◆ **TASK INSTRUCTIONS**: Scan the material for the word "server" and copy each line where it occurs.

◆ **ENTRIES SUPPLIED**:
▼
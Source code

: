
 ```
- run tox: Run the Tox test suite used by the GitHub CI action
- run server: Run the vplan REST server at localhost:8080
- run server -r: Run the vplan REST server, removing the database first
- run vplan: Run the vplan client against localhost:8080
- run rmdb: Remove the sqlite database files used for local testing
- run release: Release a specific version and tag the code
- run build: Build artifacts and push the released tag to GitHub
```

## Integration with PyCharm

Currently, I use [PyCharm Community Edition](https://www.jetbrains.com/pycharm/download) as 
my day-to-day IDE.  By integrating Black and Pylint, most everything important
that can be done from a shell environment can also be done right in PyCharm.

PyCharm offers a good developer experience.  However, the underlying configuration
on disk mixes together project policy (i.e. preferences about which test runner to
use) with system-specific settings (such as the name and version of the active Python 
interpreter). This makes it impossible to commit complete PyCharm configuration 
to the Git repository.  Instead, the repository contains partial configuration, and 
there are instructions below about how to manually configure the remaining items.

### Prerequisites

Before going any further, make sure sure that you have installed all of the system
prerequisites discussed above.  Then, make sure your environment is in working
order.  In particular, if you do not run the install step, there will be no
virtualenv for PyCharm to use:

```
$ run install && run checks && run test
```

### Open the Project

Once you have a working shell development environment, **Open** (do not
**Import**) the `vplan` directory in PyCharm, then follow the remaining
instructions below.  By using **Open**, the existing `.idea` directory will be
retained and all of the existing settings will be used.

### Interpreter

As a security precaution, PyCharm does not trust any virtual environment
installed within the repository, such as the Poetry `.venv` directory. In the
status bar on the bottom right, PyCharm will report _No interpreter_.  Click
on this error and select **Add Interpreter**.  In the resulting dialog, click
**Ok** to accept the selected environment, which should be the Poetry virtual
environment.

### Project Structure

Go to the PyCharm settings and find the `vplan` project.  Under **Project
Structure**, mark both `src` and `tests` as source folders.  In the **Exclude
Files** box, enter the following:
▲
▼
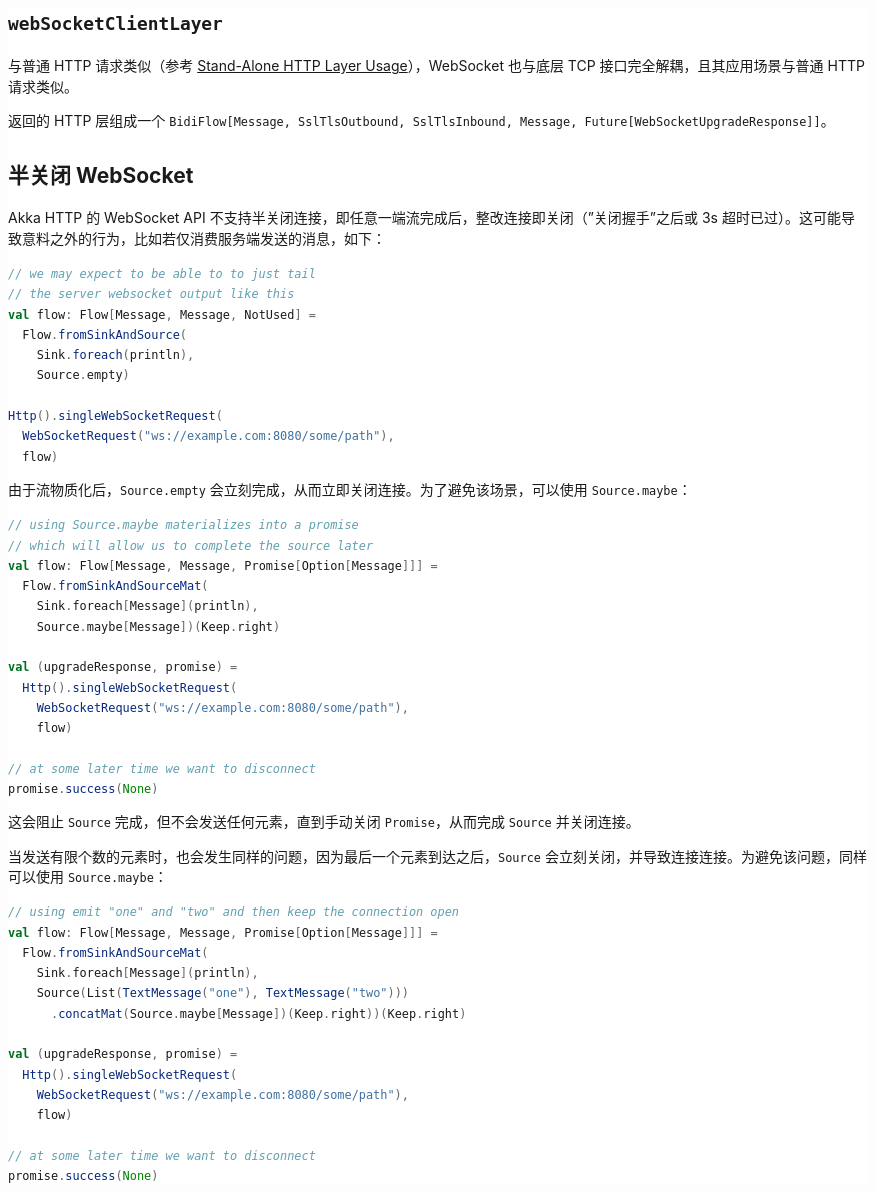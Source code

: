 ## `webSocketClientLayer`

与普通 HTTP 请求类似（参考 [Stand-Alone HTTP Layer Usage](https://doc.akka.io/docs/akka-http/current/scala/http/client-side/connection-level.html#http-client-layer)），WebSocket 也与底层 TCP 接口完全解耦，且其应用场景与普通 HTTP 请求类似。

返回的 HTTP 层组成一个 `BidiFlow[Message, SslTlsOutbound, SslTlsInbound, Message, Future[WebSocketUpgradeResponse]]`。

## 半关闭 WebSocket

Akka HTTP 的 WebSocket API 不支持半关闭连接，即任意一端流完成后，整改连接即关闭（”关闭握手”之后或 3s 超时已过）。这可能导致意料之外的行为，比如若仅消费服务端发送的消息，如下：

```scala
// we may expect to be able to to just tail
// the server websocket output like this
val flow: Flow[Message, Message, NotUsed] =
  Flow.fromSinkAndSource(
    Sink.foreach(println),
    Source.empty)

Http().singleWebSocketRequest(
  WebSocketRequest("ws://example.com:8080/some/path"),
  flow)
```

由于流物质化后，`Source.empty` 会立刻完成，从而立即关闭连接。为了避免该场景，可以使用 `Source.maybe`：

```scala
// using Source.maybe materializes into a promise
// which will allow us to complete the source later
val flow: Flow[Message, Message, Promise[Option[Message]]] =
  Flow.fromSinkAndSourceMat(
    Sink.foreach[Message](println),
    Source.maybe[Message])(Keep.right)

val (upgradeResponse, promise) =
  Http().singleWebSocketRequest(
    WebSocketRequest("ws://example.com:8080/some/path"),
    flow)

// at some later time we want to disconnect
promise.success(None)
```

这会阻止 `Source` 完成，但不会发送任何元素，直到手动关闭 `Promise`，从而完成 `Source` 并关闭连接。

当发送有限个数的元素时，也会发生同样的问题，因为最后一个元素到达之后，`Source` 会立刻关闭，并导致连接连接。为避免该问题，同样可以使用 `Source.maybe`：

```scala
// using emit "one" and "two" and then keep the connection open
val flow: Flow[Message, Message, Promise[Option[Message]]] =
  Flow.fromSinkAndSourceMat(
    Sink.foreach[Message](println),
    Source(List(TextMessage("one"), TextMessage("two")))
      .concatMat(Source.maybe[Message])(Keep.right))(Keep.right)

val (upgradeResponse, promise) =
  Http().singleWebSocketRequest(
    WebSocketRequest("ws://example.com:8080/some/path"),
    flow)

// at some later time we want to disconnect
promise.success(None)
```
▲
◆ **RESULT BELOW**:
- run server: Run the vplan REST server at localhost:8080
- run server -r: Run the vplan REST server, removing the database first
// the server websocket output like this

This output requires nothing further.